You can use a rework station (basically a low air speed hot air gun) and wave it around. You'll need one anyway. Maybe $100 minimum.

The biggest problem with building your own reflow oven is the conversion kit mfgrs want their profit off repacking and marking up retail parts (arduinos, SSRs, thermocouples, etc) and of course you need a donor oven (maybe $50 at walmart?) so you end up paying like $150 to bodge something together.... while over on ebay, you can get a brand new professional reflow oven shipped to you for a bit over $200 from the usual gray market sellers. Supposedly they work pretty well and I'll eventually buy one. Or maybe they're junk. If I get closer to buying one I'll research it in detail.

I've done the skillet / hot plate + pan thing. Make a sling of kapton tape (you do have kapton, right?) because otherwise you're going to melt the solder and then stand there thinking "um, ok, so now how do I remove a PCB thats too hot to pick up, and leaving it on the hot plate for 30 minutes while it cools down exceeds all sanity" Even with lead free solder paste I think its unacceptable to share hot plate with kitchen and lab. You can put the PCB on a steel spatula and the whole works on the hot plate and that works pretty well if you don't do kapton.

(edited to add and you can easily spend more than the cost of a reflow oven by trying to avoid buying a reflow oven, because a non-contact IR temp meter is a handy accessory to the hot plate technique, but if you need to "charge" the cost of a IR thermometer to the hot plate project, suddenly its cheaper to just buy an oven...)
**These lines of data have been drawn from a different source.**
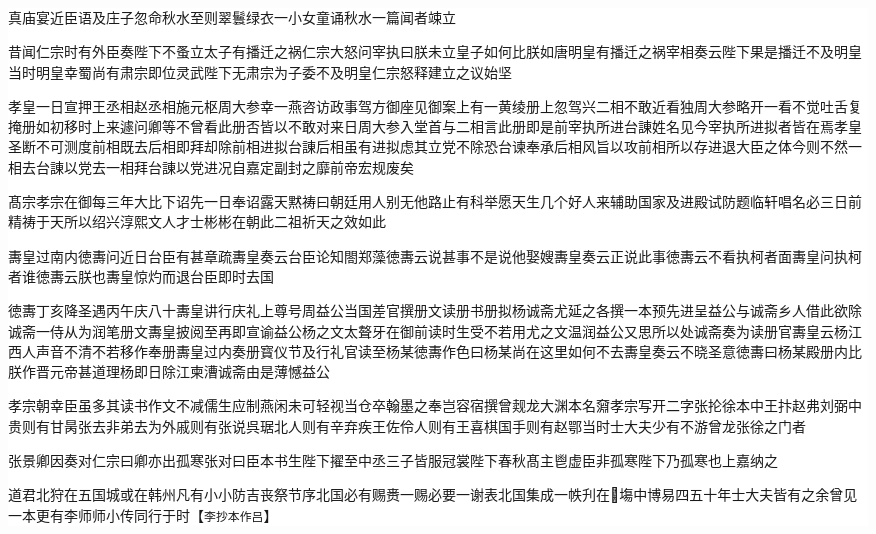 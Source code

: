 真庙宴近臣语及庄子忽命秋水至则翠鬟绿衣一小女童诵秋水一篇闻者竦立  

昔闻仁宗时有外臣奏陛下不蚤立太子有播迁之祸仁宗大怒问宰执曰朕未立皇子如何比朕如唐明皇有播迁之祸宰相奏云陛下果是播迁不及明皇当时明皇幸蜀尚有肃宗即位灵武陛下无肃宗为子委不及明皇仁宗怒释建立之议始坚  

孝皇一日宣押王丞相赵丞相施元枢周大参幸一燕咨访政事驾方御座见御案上有一黄绫册上忽驾兴二相不敢近看独周大参略开一看不觉吐舌复掩册如初移时上来遽问卿等不曾看此册否皆以不敢对来日周大参入堂首与二相言此册即是前宰执所进台諌姓名见今宰执所进拟者皆在焉孝皇圣断不可测度前相既去后相即拜却除前相进拟台諌后相虽有进拟虑其立党不除恐台谏奉承后相风旨以攻前相所以存进退大臣之体今则不然一相去台諌以党去一相拜台諌以党进况自嘉定副封之靡前帝宏规废矣  

髙宗孝宗在御每三年大比下诏先一日奉诏露天黙祷曰朝廷用人别无他路止有科举愿天生几个好人来辅助国家及进殿试防题临轩唱名必三日前精祷于天所以绍兴淳熙文人才士彬彬在朝此二祖祈天之效如此  

夀皇过南内徳夀问近日台臣有甚章疏夀皇奏云台臣论知閤郑藻徳夀云说甚事不是说他娶嫂夀皇奏云正说此事徳夀云不看执柯者面夀皇问执柯者谁徳夀云朕也夀皇惊灼而退台臣即时去国  

徳夀丁亥降圣遇丙午庆八十夀皇讲行庆礼上尊号周益公当国差官撰册文读册书册拟杨诚斋尤延之各撰一本预先进呈益公与诚斋乡人借此欲除诚斋一侍从为润笔册文夀皇披阅至再即宣谕益公杨之文太聱牙在御前读时生受不若用尤之文温润益公又思所以处诚斋奏为读册官夀皇云杨江西人声音不清不若移作奉册夀皇过内奏册寳仪节及行礼官读至杨某徳夀作色曰杨某尚在这里如何不去夀皇奏云不晓圣意徳夀曰杨某殿册内比朕作晋元帝甚道理杨即日除江柬漕诚斋由是薄憾益公  

孝宗朝幸臣虽多其读书作文不减儒生应制燕闲未可轻视当仓卒翰墨之奉岂容宿撰曾觌龙大渊本名奫孝宗写开二字张抡徐本中王抃赵弗刘弼中贵则有甘昺张去非弟去为外戚则有张说呉琚北人则有辛弃疾王佐伶人则有王喜棋国手则有赵鄂当时士大夫少有不游曾龙张徐之门者  

张景卿因奏对仁宗曰卿亦出孤寒张对曰臣本书生陛下擢至中丞三子皆服冠裳陛下春秋髙主鬯虚臣非孤寒陛下乃孤寒也上嘉纳之  

道君北狩在五国城或在韩州凡有小小防吉丧祭节序北国必有赐赉一赐必要一谢表北国集成一帙刋在塲中博易四五十年士大夫皆有之余曾见一本更有李师师小传同行于时【`李抄本作吕`】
Hand soldering SMD is very easy but slow. Faster than hand soldered thru-hole, but still pretty slow. I have done 0201 RF parts but it was not really any fun at all, the bigger stuff is much easier to hand solder. And no caffeine allowed.


I skipped out on making my own oven back in the day; results seemed spotty. I'm glad to hear they are more feasible now. I stuck with the reflow station I had access to. Nice to see those have come down in price too.

I still remember trying to do 0201 with the reflow station, accidentally blowing caps right off the board :)


Every Hackerspace I've seen has one of those modified pizza ovens with an Arduino controller attached. Its really cheap to do nowadays.



Yeah, kinda like that. If you're curious;

http://www.xenatera.com/bunnie/proj/anatak/xboxmod.html

http://bunniefoo.com/nostarch/HackingTheXbox_Free.pdf

The PDF has the full story, the first link has some neat photos including die shots.


Then its easily in reach of average hobbyist. You dont need anything super expensive, the one I linked was done using $30 FPGA board.


Good lord, are FPGA's that cheap now? I remember the absolute bargain-basement slow-as-bricks FPGA board running $100.


one used in my link ~$35

http://www.ebay.com/itm/XC3S500E-XILINX-Spartan-3E-FPGA-Eval...

smallerr one $16 free shipping

http://www.ebay.com/itm/ALTERA-FPGA-Cyslonell-EP2C5T144-Mini...

programming dongle ~$5 http://www.ebay.com/itm/USB-Blaster-Programmer-Cable-For-FPG...

We live in amazing times for hardware developers. Stuff that was out of reach 10 years ago is peanuts right now.


Kinda. There's a huge price split depending on if you just need GPIO or if you need transceivers (serial above 1GHz). If you just need GPIO $30 is reasonable. If you need transceivers, $300 would be a bargain.